** MATERIAL PROVIDED follows **
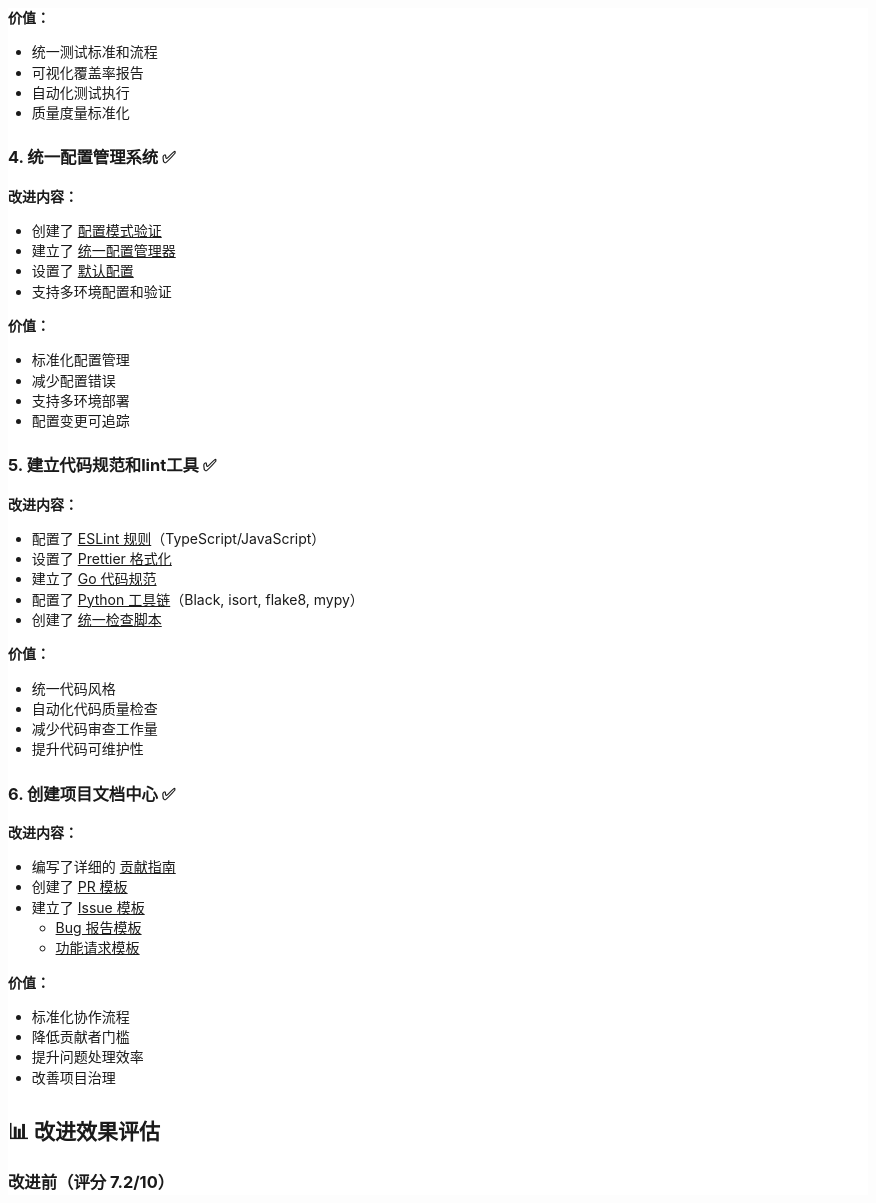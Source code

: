 **价值：**
- 统一测试标准和流程
- 可视化覆盖率报告
- 自动化测试执行
- 质量度量标准化

### 4. 统一配置管理系统 ✅

**改进内容：**
- 创建了 [配置模式验证](./config/config.schema.json)
- 建立了 [统一配置管理器](./config/index.js)
- 设置了 [默认配置](./config/config.default.json)
- 支持多环境配置和验证

**价值：**
- 标准化配置管理
- 减少配置错误
- 支持多环境部署
- 配置变更可追踪

### 5. 建立代码规范和lint工具 ✅

**改进内容：**
- 配置了 [ESLint 规则](./.eslintrc.js)（TypeScript/JavaScript）
- 设置了 [Prettier 格式化](./.prettierrc.js)
- 建立了 [Go 代码规范](./.golangci.yml)
- 配置了 [Python 工具链](./pyproject.toml)（Black, isort, flake8, mypy）
- 创建了 [统一检查脚本](./scripts/lint-all.sh)

**价值：**
- 统一代码风格
- 自动化代码质量检查
- 减少代码审查工作量
- 提升代码可维护性

### 6. 创建项目文档中心 ✅

**改进内容：**
- 编写了详细的 [贡献指南](./CONTRIBUTING.md)
- 创建了 [PR 模板](./.github/PULL_REQUEST_TEMPLATE.md)  
- 建立了 [Issue 模板](./.github/ISSUE_TEMPLATE/)
  - [Bug 报告模板](./.github/ISSUE_TEMPLATE/bug_report.md)
  - [功能请求模板](./.github/ISSUE_TEMPLATE/feature_request.md)

**价值：**
- 标准化协作流程
- 降低贡献者门槛
- 提升问题处理效率
- 改善项目治理

## 📊 改进效果评估

### 改进前（评分 7.2/10）

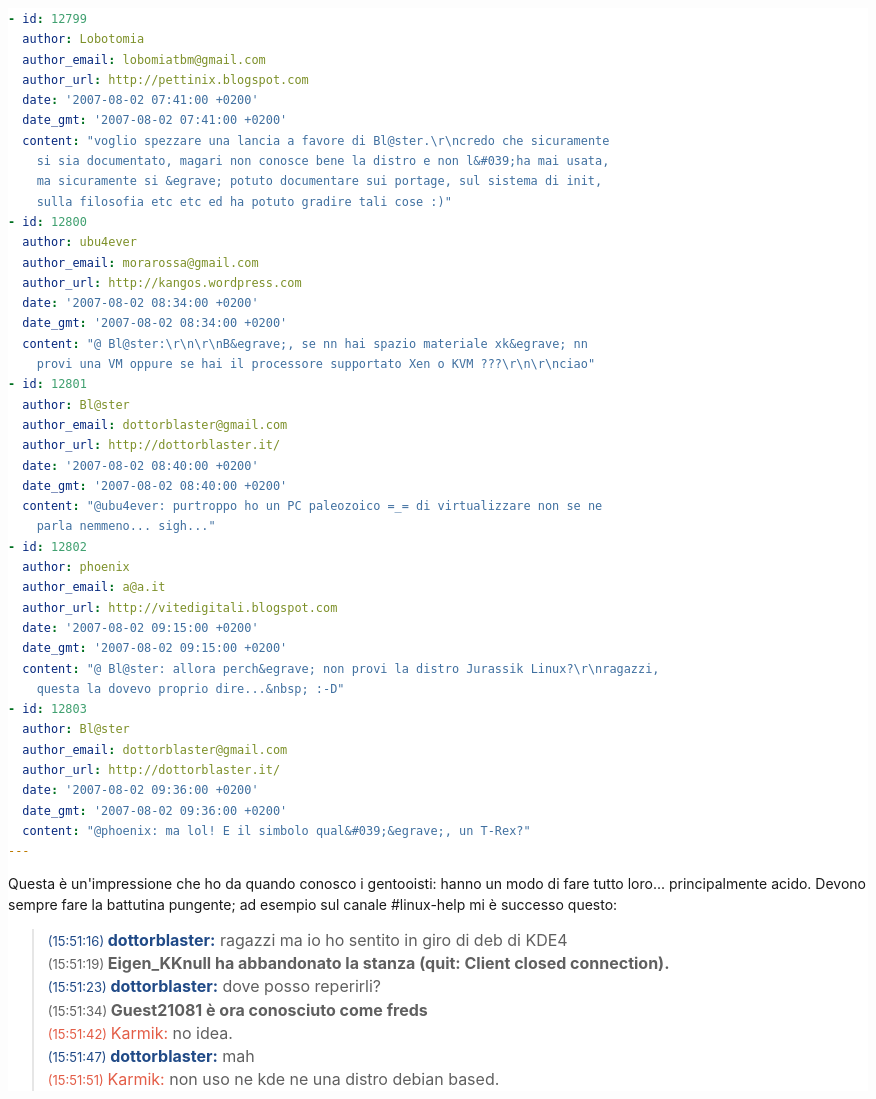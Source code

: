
 ```yaml
- id: 12799
  author: Lobotomia
  author_email: lobomiatbm@gmail.com
  author_url: http://pettinix.blogspot.com
  date: '2007-08-02 07:41:00 +0200'
  date_gmt: '2007-08-02 07:41:00 +0200'
  content: "voglio spezzare una lancia a favore di Bl@ster.\r\ncredo che sicuramente
    si sia documentato, magari non conosce bene la distro e non l&#039;ha mai usata,
    ma sicuramente si &egrave; potuto documentare sui portage, sul sistema di init,
    sulla filosofia etc etc ed ha potuto gradire tali cose :)"
- id: 12800
  author: ubu4ever
  author_email: morarossa@gmail.com
  author_url: http://kangos.wordpress.com
  date: '2007-08-02 08:34:00 +0200'
  date_gmt: '2007-08-02 08:34:00 +0200'
  content: "@ Bl@ster:\r\n\r\nB&egrave;, se nn hai spazio materiale xk&egrave; nn
    provi una VM oppure se hai il processore supportato Xen o KVM ???\r\n\r\nciao"
- id: 12801
  author: Bl@ster
  author_email: dottorblaster@gmail.com
  author_url: http://dottorblaster.it/
  date: '2007-08-02 08:40:00 +0200'
  date_gmt: '2007-08-02 08:40:00 +0200'
  content: "@ubu4ever: purtroppo ho un PC paleozoico =_= di virtualizzare non se ne
    parla nemmeno... sigh..."
- id: 12802
  author: phoenix
  author_email: a@a.it
  author_url: http://vitedigitali.blogspot.com
  date: '2007-08-02 09:15:00 +0200'
  date_gmt: '2007-08-02 09:15:00 +0200'
  content: "@ Bl@ster: allora perch&egrave; non provi la distro Jurassik Linux?\r\nragazzi,
    questa la dovevo proprio dire...&nbsp; :-D"
- id: 12803
  author: Bl@ster
  author_email: dottorblaster@gmail.com
  author_url: http://dottorblaster.it/
  date: '2007-08-02 09:36:00 +0200'
  date_gmt: '2007-08-02 09:36:00 +0200'
  content: "@phoenix: ma lol! E il simbolo qual&#039;&egrave;, un T-Rex?"
---
```

<p>Questa è un'impressione che ho da quando conosco i gentooisti: hanno un modo di fare tutto loro... principalmente acido. Devono sempre fare la battutina pungente; ad esempio sul canale #linux-help mi è successo questo:</p>
<p><a id="more"></a><a id="more-40"></a></p>
<blockquote><p><font size="2"><font color="#204a87">(15:51:16) </font></font><font color="#204a87"><strong><font size="3">dottorblaster:</font></strong></font><font size="3"> ragazzi ma io ho sentito in giro di deb di KDE4</font><br />
<font size="2">(15:51:19) </font><strong><font size="3">Eigen_KKnull ha abbandonato la stanza (quit: Client closed connection).</font></strong><br />
<font size="2"><font color="#204a87">(15:51:23) </font></font><font color="#204a87"><strong><font size="3">dottorblaster:</font></strong></font><font size="3"> dove posso reperirli?</font><br />
<font size="2">(15:51:34) </font><strong><font size="3">Guest21081 è ora conosciuto come freds</font></strong><br />
<font size="2"><font color="#e35d47">(15:51:42) </font></font><font color="#e35d47"><font size="3">Karmik:</font></font><font size="3"> no idea.</font><br />
<font size="2"><font color="#204a87">(15:51:47) </font></font><font color="#204a87"><strong><font size="3">dottorblaster:</font></strong></font><font size="3"> mah</font><br />
<font size="2"><font color="#e35d47">(15:51:51) </font></font><font color="#e35d47"><font size="3">Karmik:</font></font><font size="3"> non uso ne kde ne una distro debian based.</font><br />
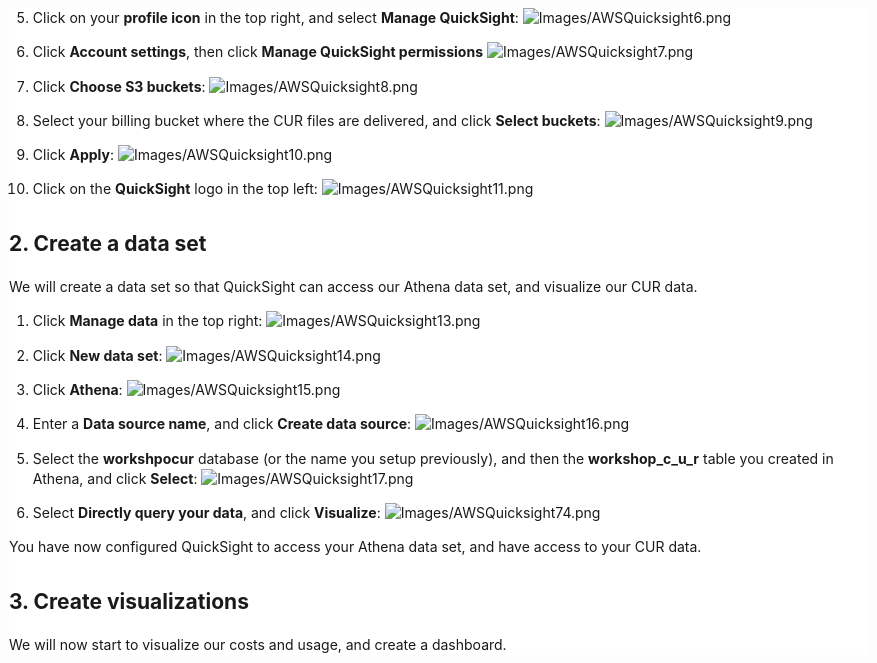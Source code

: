 5. Click on your **profile icon** in the top right, and select **Manage QuickSight**:<a name="manage_quicksight"></a>
![Images/AWSQuicksight6.png](Images/AWSQuicksight6.png)

6. Click **Account settings**, then click **Manage QuickSight permissions**
![Images/AWSQuicksight7.png](Images/AWSQuicksight7.png)

7. Click **Choose S3 buckets**:
![Images/AWSQuicksight8.png](Images/AWSQuicksight8.png)

8. Select your billing bucket where the CUR files are delivered, and click **Select buckets**:
![Images/AWSQuicksight9.png](Images/AWSQuicksight9.png)

9. Click **Apply**:
![Images/AWSQuicksight10.png](Images/AWSQuicksight10.png)

10. Click on the **QuickSight** logo in the top left:
![Images/AWSQuicksight11.png](Images/AWSQuicksight11.png)




## 2. Create a data set <a name="data_set"></a>
We will create a data set so that QuickSight can access our Athena data set, and visualize our CUR data.

1. Click **Manage data** in the top right:
![Images/AWSQuicksight13.png](Images/AWSQuicksight13.png)

2. Click **New data set**:
![Images/AWSQuicksight14.png](Images/AWSQuicksight14.png)

3. Click **Athena**:
![Images/AWSQuicksight15.png](Images/AWSQuicksight15.png)

4. Enter a **Data source name**, and click **Create data source**:
![Images/AWSQuicksight16.png](Images/AWSQuicksight16.png)

5. Select the **workshpocur** database (or the name you setup previously), and then the **workshop_c_u_r** table you created in Athena, and click **Select**:
![Images/AWSQuicksight17.png](Images/AWSQuicksight17.png)

6. Select **Directly query your data**, and click **Visualize**: 
![Images/AWSQuicksight74.png](Images/AWSQuicksight74.png)

You have now configured QuickSight to access your Athena data set, and have access to your CUR data.


## 3. Create visualizations <a name="create_visualizations"></a>
We will now start to visualize our costs and usage, and create a dashboard.

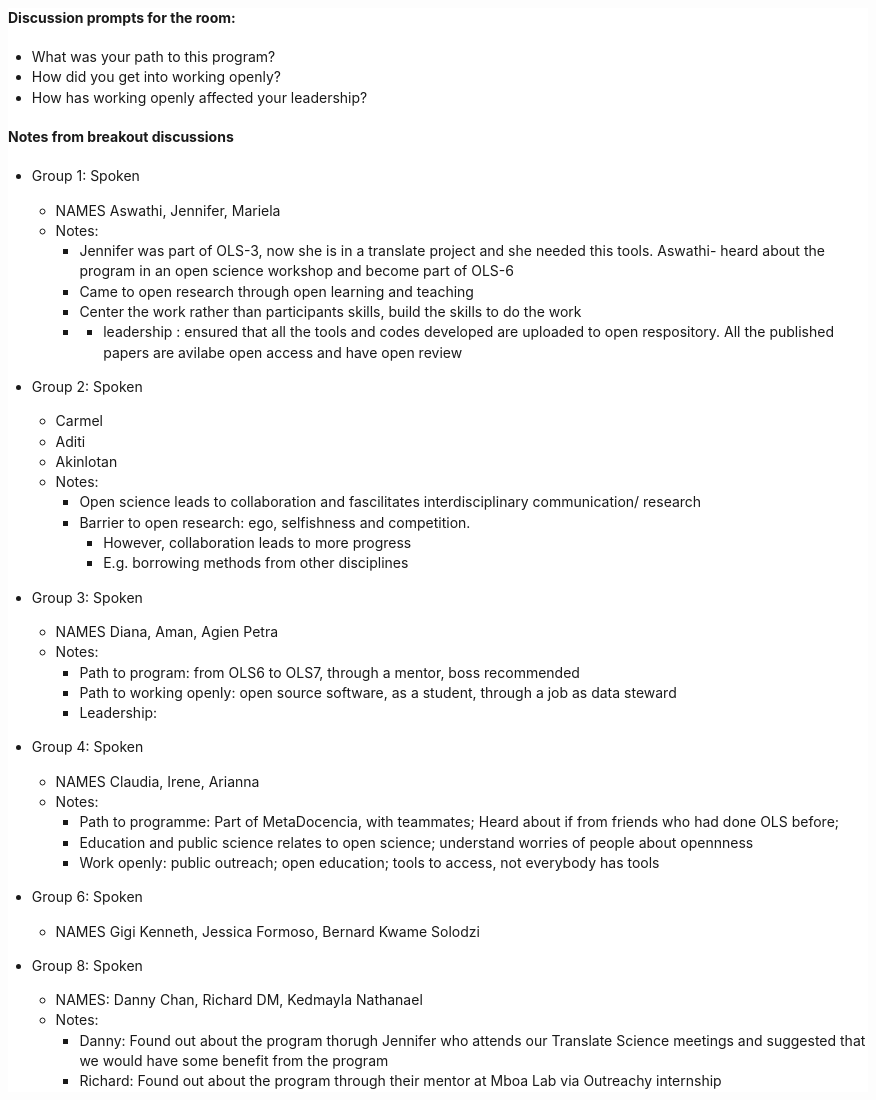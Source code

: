 #### Discussion prompts for the room:

   * What was your path to this program?
   * How did you get into working openly?
   * How has working openly affected your leadership?

#### **Notes from breakout discussions**

   * Group 1: Spoken
       * NAMES Aswathi, Jennifer, Mariela
       * Notes:
           * Jennifer was part of OLS-3, now she is in a translate project and she needed this tools. Aswathi- heard about the program in an open science workshop and become part of OLS-6
           *  Came to open research through open learning and teaching
           *  Center the work rather than participants skills, build the skills to do the work
           * - leadership : ensured that all the tools and codes developed are uploaded to open respository. All the published papers are avilabe open access and have open review

   * Group 2:  Spoken
       * Carmel
       * Aditi
       * Akinlotan
       * Notes:
           * Open science leads to collaboration and fascilitates interdisciplinary communication/ research
           *  Barrier to open research: ego, selfishness and competition.
               * However, collaboration leads to more progress
               * E.g. borrowing methods from other disciplines

   * Group 3: Spoken
       * NAMES Diana, Aman, Agien Petra
       * Notes:
           * Path to program: from OLS6 to OLS7, through a mentor, boss recommended
           *  Path to working openly: open source software, as a student, through a job as data steward
           *  Leadership: 


   * Group 4:  Spoken
       * NAMES Claudia, Irene, Arianna
       * Notes:
           * Path to programme: Part of MetaDocencia, with teammates; Heard about if from friends who had done OLS before; 
           * Education and public science relates to open science; understand worries of people about opennness
           * Work openly: public outreach; open education; tools to access, not everybody has tools


   * Group 6:  Spoken
       * NAMES Gigi Kenneth, Jessica Formoso, Bernard Kwame Solodzi


   * Group 8:  Spoken
       * NAMES: Danny Chan, Richard DM, Kedmayla Nathanael
       * Notes:
           * Danny: Found out about the program thorugh Jennifer who attends our Translate Science meetings and suggested that we would have some benefit from the program
           * Richard: Found out about the program through their mentor at Mboa Lab via Outreachy internship
 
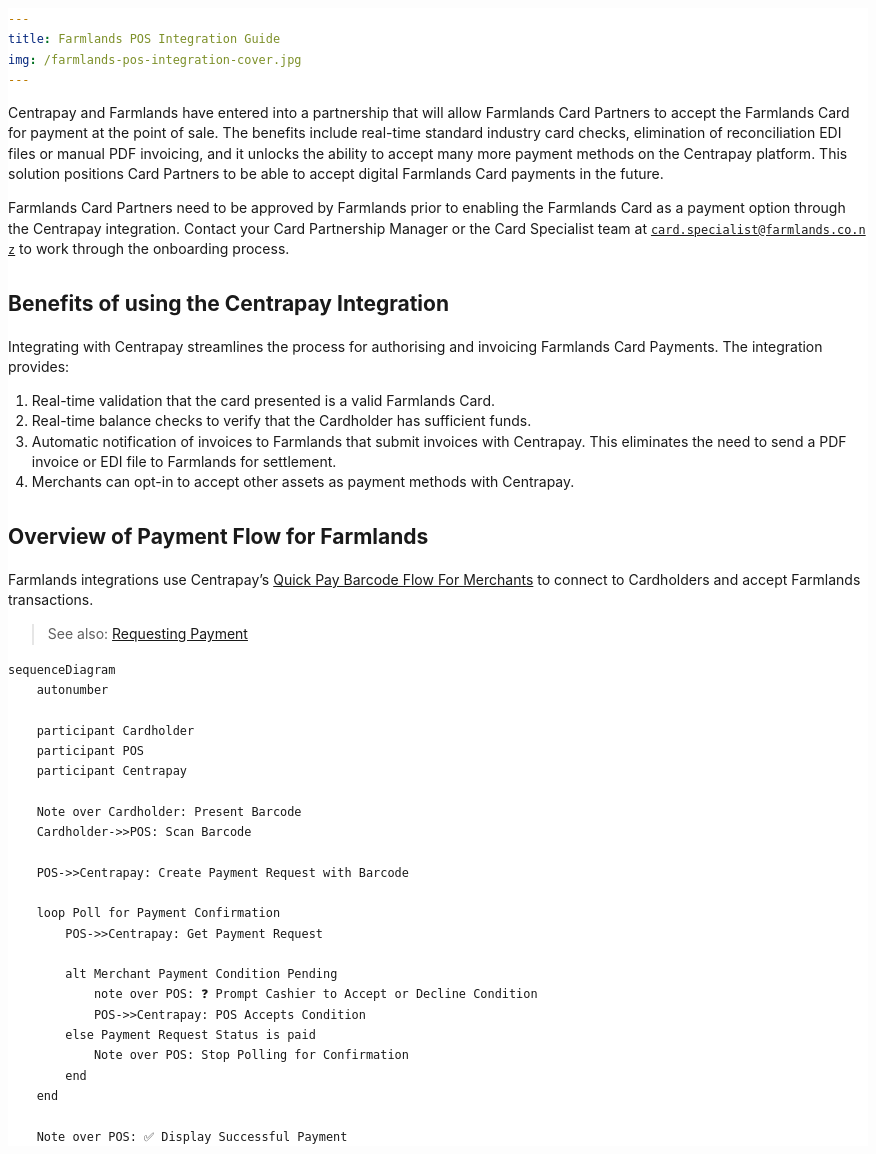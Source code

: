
 ```yaml
---
title: Farmlands POS Integration Guide
img: /farmlands-pos-integration-cover.jpg
---
```


Centrapay and Farmlands have entered into a partnership that will allow Farmlands Card Partners to accept the Farmlands Card for payment at the point of sale. The benefits include real-time standard industry card checks, elimination of reconciliation EDI files or manual PDF invoicing, and it unlocks the ability to accept many more payment methods on the Centrapay platform. This solution positions Card Partners to be able to accept digital Farmlands Card payments in the future.

Farmlands Card Partners need to be approved by Farmlands prior to enabling the Farmlands Card as a payment option through the Centrapay integration. Contact your Card Partnership Manager or the Card Specialist team at [`card.specialist@farmlands.co.nz`](mailto:card.specialist@farmlands.co.nz) to work through the onboarding process.

## Benefits of using the Centrapay Integration

Integrating with Centrapay streamlines the process for authorising and invoicing Farmlands Card Payments. The integration provides:

1. Real-time validation that the card presented is a valid Farmlands Card.
2. Real-time balance checks to verify that the Cardholder has sufficient funds.
3. Automatic notification of invoices to Farmlands that submit invoices with Centrapay. This eliminates the need to send a PDF invoice or EDI file to Farmlands for settlement.
4. Merchants can opt-in to accept other assets as payment methods with Centrapay.

## Overview of Payment Flow for Farmlands

Farmlands integrations use Centrapay’s [Quick Pay Barcode Flow For Merchants](https://www.notion.so/Barcode-Flow-for-Merchants-482ac4e5879642378297f3ad17a68b54) to connect to Cardholders and accept Farmlands transactions.

> See also: [Requesting Payment](https://www.notion.so/Requesting-Payment-ad4c917a690a4bc3a4de5fc04a7396c2)

```mermaid
sequenceDiagram
	autonumber

	participant Cardholder
	participant POS
	participant Centrapay

	Note over Cardholder: Present Barcode
	Cardholder->>POS: Scan Barcode

	POS->>Centrapay: Create Payment Request with Barcode

	loop Poll for Payment Confirmation
		POS->>Centrapay: Get Payment Request

		alt Merchant Payment Condition Pending
			note over POS: ❓ Prompt Cashier to Accept or Decline Condition
			POS->>Centrapay: POS Accepts Condition
		else Payment Request Status is paid
			Note over POS: Stop Polling for Confirmation
		end
	end

	Note over POS: ✅ Display Successful Payment
```
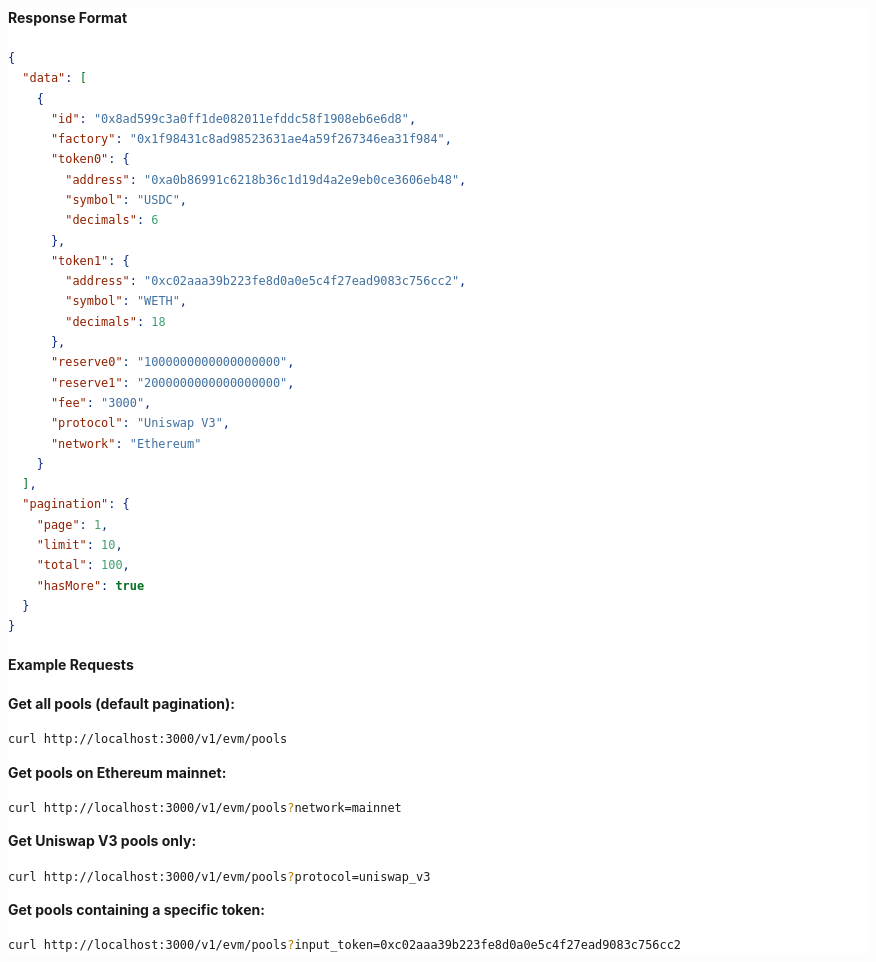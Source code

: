 #### Response Format

```json
{
  "data": [
    {
      "id": "0x8ad599c3a0ff1de082011efddc58f1908eb6e6d8",
      "factory": "0x1f98431c8ad98523631ae4a59f267346ea31f984",
      "token0": {
        "address": "0xa0b86991c6218b36c1d19d4a2e9eb0ce3606eb48",
        "symbol": "USDC",
        "decimals": 6
      },
      "token1": {
        "address": "0xc02aaa39b223fe8d0a0e5c4f27ead9083c756cc2",
        "symbol": "WETH",
        "decimals": 18
      },
      "reserve0": "1000000000000000000",
      "reserve1": "2000000000000000000",
      "fee": "3000",
      "protocol": "Uniswap V3",
      "network": "Ethereum"
    }
  ],
  "pagination": {
    "page": 1,
    "limit": 10,
    "total": 100,
    "hasMore": true
  }
}
```

#### Example Requests

**Get all pools (default pagination):**
```bash
curl http://localhost:3000/v1/evm/pools
```

**Get pools on Ethereum mainnet:**
```bash
curl http://localhost:3000/v1/evm/pools?network=mainnet
```

**Get Uniswap V3 pools only:**
```bash
curl http://localhost:3000/v1/evm/pools?protocol=uniswap_v3
```

**Get pools containing a specific token:**
```bash
curl http://localhost:3000/v1/evm/pools?input_token=0xc02aaa39b223fe8d0a0e5c4f27ead9083c756cc2
```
** End of MATERIAL PROVIDED **
*TASK STATEMENT*.
Starting at the line above that contains "7. Click **Choose", write out each line exactly until the line that contains "We will create" has been written, and stop there.

*EXERCISE ANSWER*.
7. Click **Choose S3 buckets**:
![Images/AWSQuicksight8.png](Images/AWSQuicksight8.png)

8. Select your billing bucket where the CUR files are delivered, and click **Select buckets**:
![Images/AWSQuicksight9.png](Images/AWSQuicksight9.png)

9. Click **Apply**:
![Images/AWSQuicksight10.png](Images/AWSQuicksight10.png)

10. Click on the **QuickSight** logo in the top left:
![Images/AWSQuicksight11.png](Images/AWSQuicksight11.png)




## 2. Create a data set <a name="data_set"></a>
We will create a data set so that QuickSight can access our Athena data set, and visualize our CUR data.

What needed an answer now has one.